RE: [DISCUSSION] USB device remote wakeup is not working for S3 case
From: Du, Changbin
Date: Fri Dec 19 2014 - 01:59:44 EST
> There's a simple solution: Call device_set_wakeup_enable() for the device!
> You can do this from the command line by:
>
> echo auto >/sys/bus/usb/devices/.../power/control
>
> where the "..." is the pathname for your device.
>
Yes, this can enable auto-suspend for usb device like a mouse. And remote wakeup
does work for RPM because rpm suspend refers to the needs_remote_wakeup flag.
But this doesn't impact system level suspend.

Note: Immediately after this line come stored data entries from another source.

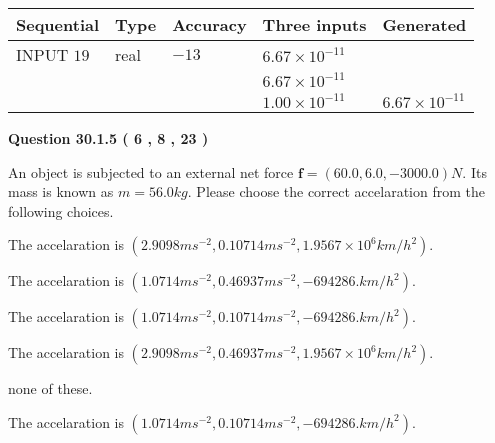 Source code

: \documentclass[12pt]{article}
\begin{document}
   
  
  
\noindent\begin{tabular}{|l|l|l|l|l|}
\hline
 Sequential & Type & Accuracy & Three inputs & Generated \\ 
\hline
 
 
  INPUT $           19 $ & real & $          -13  $ & $
 6.67 \times 10^{-11}
  $ & \\
  & & &  $
 6.67 \times 10^{-11}
  $ & \\
  & & &  $
 1.00 \times 10^{-11}
 $ & $ 6.67 \times 10^{-11} $ 
 \\  \hline  
 \end{tabular}
   
   
  
\vspace{0.2in}
  
{\textbf{\Large{Question
30.1.5 
 (           6 ,           8 ,          23 )
}}}
  
  
 
An object is subjected to an external net force $\mathbf{f}=(
60.0 ,
6.0,
-3000.0  )N$. Its mass is known as
$m= %
56.0  kg$. Please choose the correct accelaration
from the following choices.
 
 
 
The accelaration is
$(
2.9098ms^{-2},
0.10714ms^{-2},
1.9567 \times 10^{6}km/h^2
).
$
 
 
The accelaration is
$(
1.0714ms^{-2},
0.46937ms^{-2},
-694286.km/h^2
).
$
 
 
The accelaration is
$(
1.0714ms^{-2},
0.10714ms^{-2},
-694286.km/h^2
).
$
 
 
The accelaration is
$(
2.9098ms^{-2},
0.46937ms^{-2},
1.9567 \times 10^{6}km/h^2
).
$
 
 
none of these.
 
 
\noindent{}
 
 
The accelaration is
$(
1.0714ms^{-2},
0.10714ms^{-2},
-694286.km/h^2
).
$
 
 
\noindent{}
 
 
 
 
 
 
\noindent{}
 
\end{document}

The correct thing is:
echo enabled >/sys/bus/usb/devices/.../power/wakeup
This will call device_set_wakeup_enable() for the device and should work. But
unfortunately it seems didn't work even the wakeup file shows "enabled" which
means the device is wakeup enabled(Tried on 3.16 & 3.18 kernel). This is a different
issue, I will check.
> if (interface->desc.bInterfaceSubClass ==
> USB_INTERFACE_SUBCLASS_BOOT &&
> interface->desc.bInterfaceProtocol ==
> USB_INTERFACE_PROTOCOL_KEYBOARD) {
> usbhid_set_leds(hid);
> device_set_wakeup_enable(&dev->dev, 1);
> }
>
> How about leaving everything the way it is now? If you want to enable
> wakeup for something like a USB mouse, you can write a udev script to do it
> as shown above.
>
> Alan Stern
Could we also enable wakeup for usb mouse? Or is there any concern to enable it?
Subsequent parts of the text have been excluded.